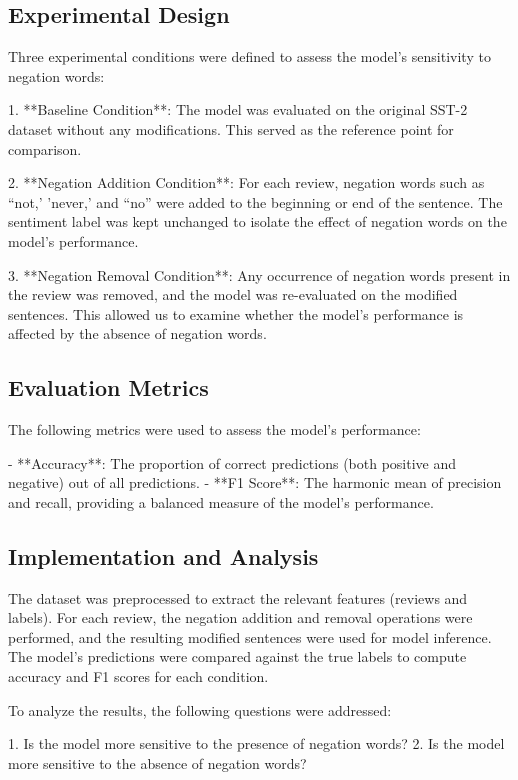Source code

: \documentclass{article}
\begin{document}
\subsection{Experimental Design}

Three experimental conditions were defined to assess the model's sensitivity to negation words:

1. **Baseline Condition**: The model was evaluated on the original SST-2 dataset without any modifications. This served as the reference point for comparison.

2. **Negation Addition Condition**: For each review, negation words such as ``not,' 'never,' and ``no'' were added to the beginning or end of the sentence. The sentiment label was kept unchanged to isolate the effect of negation words on the model's performance.

3. **Negation Removal Condition**: Any occurrence of negation words present in the review was removed, and the model was re-evaluated on the modified sentences. This allowed us to examine whether the model's performance is affected by the absence of negation words.

\subsection{Evaluation Metrics}

The following metrics were used to assess the model's performance:

- **Accuracy**: The proportion of correct predictions (both positive and negative) out of all predictions.
- **F1 Score**: The harmonic mean of precision and recall, providing a balanced measure of the model's performance.

\subsection{Implementation and Analysis}

The dataset was preprocessed to extract the relevant features (reviews and labels). For each review, the negation addition and removal operations were performed, and the resulting modified sentences were used for model inference. The model's predictions were compared against the true labels to compute accuracy and F1 scores for each condition.

To analyze the results, the following questions were addressed:

1. Is the model more sensitive to the presence of negation words?
2. Is the model more sensitive to the absence of negation words?
\end{document}
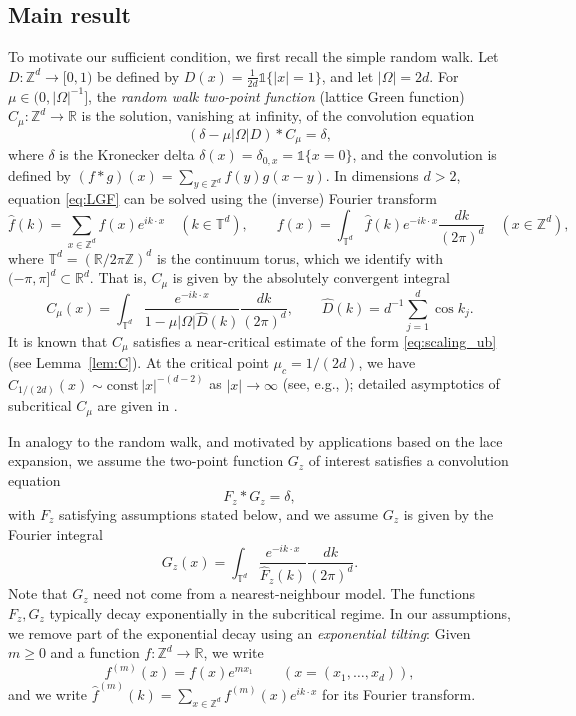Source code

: \documentclass[11pt,hidelinks]{article}
\theoremstyle{plain}
\numberwithin{equation}{section}
\newcommand{\Z}{\mathbb{Z}}
\newcommand{\R}{\mathbb{R}}
\newcommand{\T}{\mathbb{T}}
\newcommand{\inv}{^{-1}}
\renewcommand{\(}{\left(}
\renewcommand{\)}{\right)}
\newcommand{\1}{\mathds{1}}
\providecommand{\abs}[1]{\lvert#1\rvert}
\newcommand{\supm}{^{(m)}}
\newcommand{\const}{\mathrm{const}}
\newcommand{\Dnn}{D}
\begin{document}
\subsection{Main result}

To motivate our sufficient condition, we first recall the simple random walk.
Let $\Dnn: \Z^d \to [0,1)$ be defined by $\Dnn(x) = \frac{1}{2d} \1\{|x|=1\}$, and let $\abs\Omega = 2d$. 
For $\mu \in (0,\abs\Omega\inv]$, the \emph{random walk two-point function} (lattice Green function)
$C_\mu : \Z^d \to \R$ is the solution, vanishing at infinity, of the convolution equation
\begin{equation}
\label{eq:LGF}
    (\delta -\mu\abs\Omega \Dnn)*C_\mu = \delta ,
\end{equation}
where $\delta$ is the Kronecker delta $\delta(x)=\delta_{0,x} = \1\{x=0\}$,
and the convolution is defined by $(f*g)(x) = \sum_{y\in \Z^d} f(y)g(x-y)$.
In dimensions $d > 2$,
equation \eqref{eq:LGF} can be solved using the (inverse) Fourier transform
\begin{equation}
\hat f(k)  = \sum_{x\in\Z^d}f(x) e^{ik\cdot x} 	\quad (k \in \T^d),
\qquad
f(x) = \int_{\T^d} \hat f(k) e^{-ik\cdot x}  \frac{ dk }{ (2\pi)^d } \quad (x\in \Z^d),
\end{equation}
where $\T^d=(\R/2\pi\Z)^d$ is the continuum torus, which we identify with $(-\pi,\pi]^d \subset \R^d$.
That is, $C_\mu$ is given by the absolutely convergent integral
\begin{equation}
C_\mu(x) 
= \int_{\T^d} \frac{ e^{-ik\cdot x} }{1 - \mu\abs\Omega\hat \Dnn(k)} \frac{ dk }{ (2\pi)^d },
	\qquad  \hat \Dnn(k) = d^{-1}\sum_{j=1}^d \cos k_j.
\end{equation}
It is known that $C_\mu$ satisfies a near-critical estimate of the form \eqref{eq:scaling_ub} (see Lemma~\ref{lem:C}).
At the critical point $\mu_c = 1/(2d)$, we have $C_{1/(2d)}(x) \sim \const\, \abs x^{-(d-2)}$ as $\abs x\to \infty$ (see, e.g., \cite{LL10});
detailed asymptotics of subcritical $C_\mu$ are given in \cite{MS22}. 


In analogy to the random walk, and motivated by applications based on the lace expansion, we assume the two-point function $G_z$ of interest satisfies a convolution equation
\begin{equation} \label{eq:FGz}
F_z * G_z = \delta,
\end{equation}
with $F_z$ satisfying assumptions stated below, 
and we assume $G_z$ is given by the Fourier integral
\begin{equation} \label{eq:Gint}
G_z(x) = \int_{\T^d} \frac{ e^{-ik\cdot x} }{ \hat F_z(k) } \frac{dk}{(2\pi)^d}.
\end{equation}
Note that $G_z$ need not come from a nearest-neighbour model.
The functions $F_z, G_z$ typically decay exponentially in the subcritical regime. In our assumptions, we remove part of the exponential decay using an \emph{exponential tilting}: 
Given $m\ge 0$ and a function $f : \Z^d \to \R$, we write
\begin{equation}
f\supm(x) = f(x)e^{mx_1} 	\qquad (x = (x_1, \dots, x_d)),
\end{equation}
and we write $\hat f \supm(k) = \sum_{x\in \Z^d} f\supm(x) e^{ik\cdot x}$ for its Fourier transform.
\end{document}
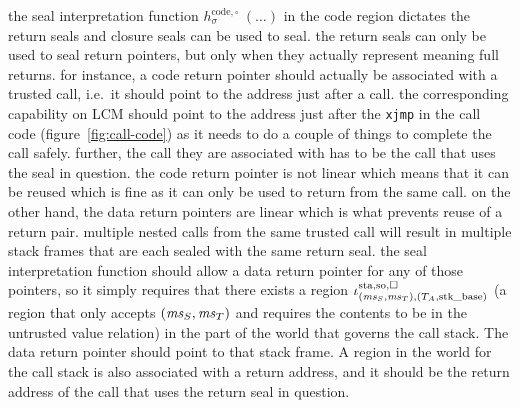\documentclass[acmsmall,review,anonymous]{acmart}\settopmatter{printfolios=true,printccs=false,printacmref=false}
\newcommand{\trgcm}{\textsc{LCM}}
\begin{document}

the seal interpretation function $h^\mathrm{code,\square}_\sigma \; (\dots)$ in the code region dictates the return seals and closure seals can be used to seal.
the return seals can only be used to seal return pointers, but only when they actually represent meaning full returns.
for instance, a code return pointer should actually be associated with a trusted call, i.e.\ it should point to the address just after a call.
the corresponding capability on \trgcm{} should point to the address just after the \texttt{xjmp} in the call code (figure~\ref{fig:call-code}) as it needs to do a couple of things to complete the call safely.
further, the call they are associated with has to be the call that uses the seal in question.
the code return pointer is not linear which means that it can be reused which is fine as it can only be used to return from the same call.
on the other hand, the data return pointers are linear which is what prevents reuse of a return pair.
multiple nested calls from the same trusted call will result in multiple stack frames that are each sealed with the same return seal.
the seal interpretation function should allow a data return pointer for any of those pointers, so it simply requires that there exists a region $\stareg[(\ms_S,\ms_T),(\ta,\stkb)]{\spao,\square}$ (a region that only accepts $(\ms_S,\ms_T)$ and requires the contents to be in the untrusted value relation) in the part of the world that governs the call stack.
The data return pointer should point to that stack frame.
A region in the world for the call stack is also associated with a return address, and it should be the return address of the call that uses the return seal in question.
\end{document}
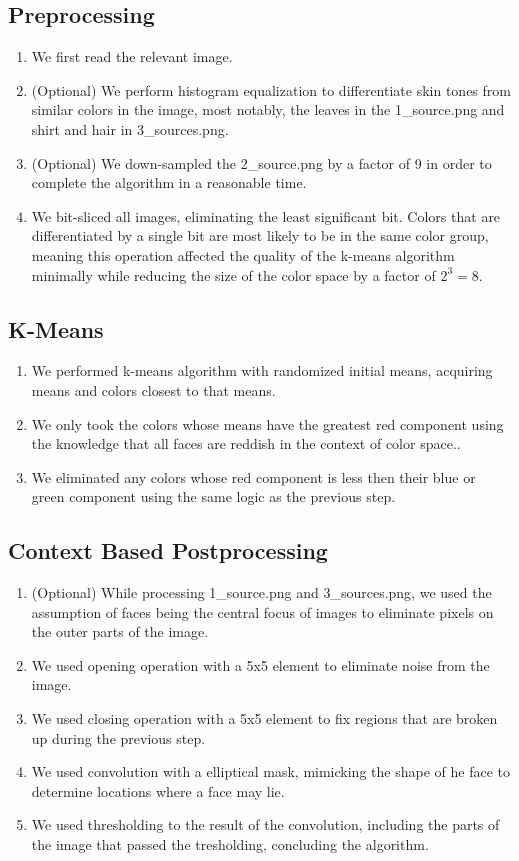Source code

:\documentclass[conference]{IEEEtran}
\begin{document}
\subsection{Preprocessing}
\begin{enumerate}
	\item We first read the relevant image.
	\item (Optional) We perform histogram equalization to differentiate skin tones from similar colors in the image, most notably, the leaves in the 1\_source.png and shirt and hair in 3\_sources.png. 
	\item (Optional) We down-sampled the 2\_source.png by a factor of 9 in order to complete the algorithm in a reasonable time. 
	\item We bit-sliced all images, eliminating the least significant bit. Colors that are differentiated by a single bit are most likely to be in the same color group, meaning this operation affected the quality of the k-means algorithm minimally while reducing the size of the color space by a factor of $2^3=8$.
\end{enumerate}
\subsection{K-Means}
\begin{enumerate}
	\item We performed k-means algorithm with randomized initial means, acquiring means and colors closest to that means.
	\item We only took the colors whose means have the greatest red component using the knowledge that all faces are reddish in the context of color space..
	\item We eliminated any colors whose red component is less then their blue or green component using the same logic as the previous step.
\end{enumerate}

\subsection{Context Based Postprocessing}
\begin{enumerate}
	\item (Optional) While processing 1\_source.png and 3\_sources.png, we used the assumption of faces being the central focus of images to eliminate pixels on the outer parts of the image.
	\item We used opening operation with a 5x5 element to eliminate noise from the image.
	\item We used closing operation with a 5x5 element to fix regions that are broken up during the previous step.
	\item We used convolution with a elliptical mask, mimicking the shape of he face to determine locations where a face may lie.
	\item We used thresholding to the result of the convolution, including the parts of the image that passed the tresholding, concluding the algorithm.
\end{enumerate}
\end{document}
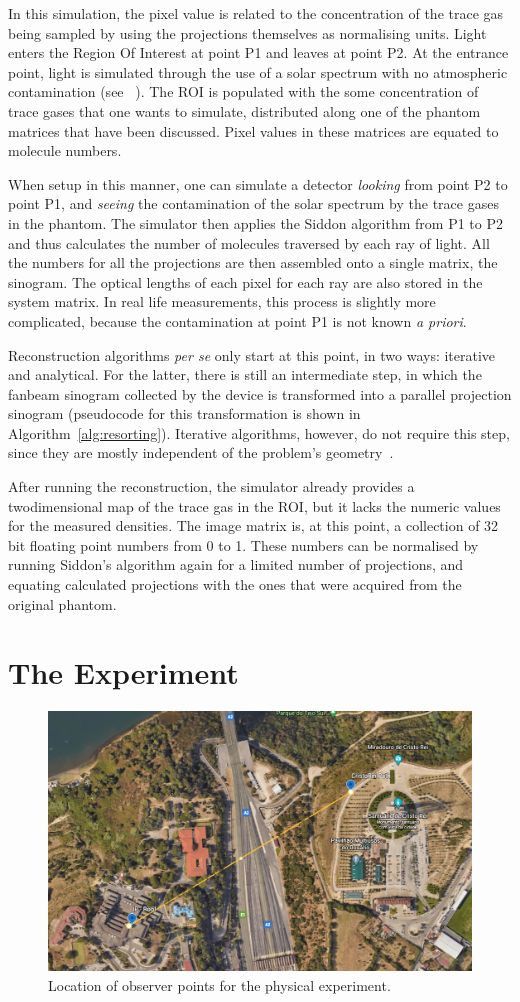 In this simulation, the pixel value is related to the concentration of
the trace gas being sampled by using the projections themselves as
normalising units. Light enters the Region Of Interest at point P1 and
leaves at point P2. At the entrance point, light is simulated through
the use of a solar spectrum with no atmospheric contamination (see
~\cite{Kurucz1984}). The ROI is populated with the some concentration of
trace gases that one wants to simulate, distributed along one of the
phantom matrices that have been discussed. Pixel values in these
matrices are equated to molecule numbers.

When setup in this manner, one can simulate a detector \emph{looking}
from point P2 to point P1, and \emph{seeing} the contamination of the
solar spectrum by the trace gases in the phantom. The simulator then
applies the Siddon algorithm from P1 to P2 and thus calculates the
number of molecules traversed by each ray of light. All the numbers for
all the projections are then assembled onto a single matrix, the
sinogram. The optical lengths of each pixel for each ray are also stored
in the system matrix. In real life measurements, this process is
slightly more complicated, because the contamination at point P1 is not
known \emph{a priori}.

Reconstruction algorithms \emph{per se} only start at this point, in two
ways: iterative and analytical. For the latter, there is still an
intermediate step, in which the fanbeam sinogram collected by the device
is transformed into a parallel projection sinogram (pseudocode for this
transformation is shown in Algorithm~\ref{alg:resorting}). Iterative
algorithms, however, do not require this step, since they are mostly
independent of the problem's geometry~\cite{Defrise2003}.

After running the reconstruction, the simulator already provides a
twodimensional map of the trace gas in the ROI, but it lacks the numeric
values for the measured densities. The image matrix is, at this point, a
collection of 32 bit floating point numbers from 0 to 1. These numbers
can be normalised by running Siddon's algorithm again for a limited
number of projections, and equating calculated projections with the ones
that were acquired from the original phantom.

\section{The Experiment}%
\label{sec:the_experiment}

\begin{figure}[htpb]
    \centering
    \includegraphics[width=0.8\linewidth]{img/png/experimentMap.png}
    \caption{Location of observer points for the physical experiment.}
    \label{fig:experiment_map}
\end{figure}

------

AIM OF THE EXERCISE - Would you filter the entries above and keep each line that has the word "have"?

ANSWER AREA -
At the critical point $\mu_c = 1/(2d)$, we have $C_{1/(2d)}(x) \sim \const\, \abs x^{-(d-2)}$ as $\abs x\to \infty$ (see, e.g., \cite{LL10});
	\item We only took the colors whose means have the greatest red component using the knowledge that all faces are reddish in the context of color space..
phantom matrices that have been discussed. Pixel values in these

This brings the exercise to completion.